Every penny is a prisoner for Hearts these days and here they were being asked to kiss goodbye to £300,000. Rangers will argue there was generosity of spirit in the offer and that it was a show of solidarity from one stricken club to another. Hearts saw it as cold and opportunistic, an attempt by Rangers to save some dough by capitalising on their vulnerability.

 

Suspicion over Rangers' motives resulted in Hearts letting off some steam at the weekend but the episode did serve another purpose. When a man is drowning he doesn't turn down the chance of a lifebelt because it's not big enough. Why would Vladimir Romanov refuse a £500,000 handout from Rangers if the alternative was Hearts immediately going out of business?

 

Maybe the refusal surprised Rangers. Maybe Green thought their years of grotesque mismanagement had painted Hearts into a corner to such an extent they were in no position to look a gift horse in the mouth.

 

Instead, by telling them to get lost Romanov showed that his club is not at death's door quite yet. Either he is prepared to stump up the money himself to see them over the line this week, or else he's banking on supporters raising enough to get close to the £450,000 and he'll make up any shortfall. Either of those options would remove the most immediate threat from Hearts, HMRC's winding-up order, and allow them to continue playing in the short-to-medium term.

 

Even if Romanov felt Rangers's motives were objectionable, there would be no sense in him rejecting their money only for Hearts to be liquidated and the £24m owed to him to be flushed down the pan. Clearly, he thinks they can pay off the £450,000 and still hold Rangers accountable for the full £800,000 they owe. The alternative, saying no to Rangers without a Plan B, would amount to utter madness, even by his well-established standards.

 

A combination of the fans' money and any shortfall being met by Romanov would amount to an emergency bail out. It would do nothing to address the chronic underlying issues Hearts have to address. There is a shortfall between income and expenditure which is touching £2m and must be met before the end of the season. If the share issue raises £1.7m will that go towards this shortfall, or will it be used for the separate (and disputed) £1.7m tax bill also hanging over the place? What if the full £3.7m has to be found?

 

When the team runs out in Gorgie on Saturday the supporters will turn out in real force and provide a reminder that not only Celtic and Rangers fans can make big, impressive gestures. The game against St Mirren will be played in front of a packed, emotional Tynecastle and it promises to be quite a celebration of Hearts.

 

Romanov will not have the nerve to show face.
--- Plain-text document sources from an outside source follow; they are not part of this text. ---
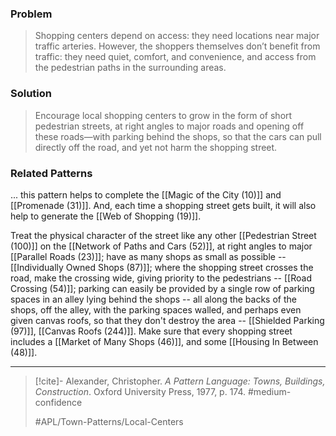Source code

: ### Problem
>Shopping centers depend on access: they need locations near major traffic arteries. However, the shoppers themselves don’t benefit from traffic: they need quiet, comfort, and convenience, and access from the pedestrian paths in the surrounding areas.

### Solution
>Encourage local shopping centers to grow in the form of short pedestrian streets, at right angles to major roads and opening off these roads—with parking behind the shops, so that the cars can pull directly off the road, and yet not harm the shopping street.

### Related Patterns
... this pattern helps to complete the [[Magic of the City (10)]] and [[Promenade (31)]]. And, each time a shopping street gets built, it will also help to generate the [[Web of Shopping (19)]].

Treat the physical character of the street like any other [[Pedestrian Street (100)]] on the [[Network of Paths and Cars (52)]], at right angles to major [[Parallel Roads (23)]]; have as many shops as small as possible -- [[Individually Owned Shops (87)]]; where the shopping street crosses the road, make the crossing wide, giving priority to the pedestrians -- [[Road Crossing (54)]]; parking can easily be provided by a single row of parking spaces in an alley lying behind the shops -- all along the backs of the shops, off the alley, with the parking spaces walled, and perhaps even given canvas roofs, so that they don't destroy the area -- [[Shielded Parking (97)]], [[Canvas Roofs (244)]]. Make sure that every shopping street includes a [[Market of Many Shops (46)]], and some [[Housing In Between (48)]].

---

> [!cite]- Alexander, Christopher. _A Pattern Language: Towns, Buildings, Construction_. Oxford University Press, 1977, p. 174.
> #medium-confidence
>
> #APL/Town-Patterns/Local-Centers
He's been neither seen nor heard now that supporters are having to perform their resuscitation act.

 

Many fans clung to a loyalty towards Romanov for sparing the club from a £20m debt and the probable sale of Tynecastle seven years ago. Now their fear is combined with a sense of betrayal.

 

Romanov, with his maroon scarf and anti-Glasgow rhetoric, presented himself as the uber-Jambo. Instead, the club is on a life support machine because of him, likely to survive the coming days and weeks thanks to the real supporters yet locked into financial commitments which cannot be met and a potentially ruinous disregard for paying taxes. They are heading for unequivocal confirmation of Romanov's failure: administration.

 

The benefits of Scotland's trip to Luxembourg tomorrow may not be immediately apparent to those unmoved by a November friendly against UEFA plankton, but it can serve a purpose for some useful work off the park. SFA board members on the trip should prepare to busy themselves speaking to the squad's senior players.

 

The SFA's cack-handed handling of Craig Levein's dismissal will have irritated many of those players, who liked Levein even while repeatedly letting him down. The SFA has nothing to apologise to them for, but some explanations would be welcome if one of the few successes of the Levein era – the return of a disciplined, focused and committed mentality throughout the squad – is to be preserved for his successor.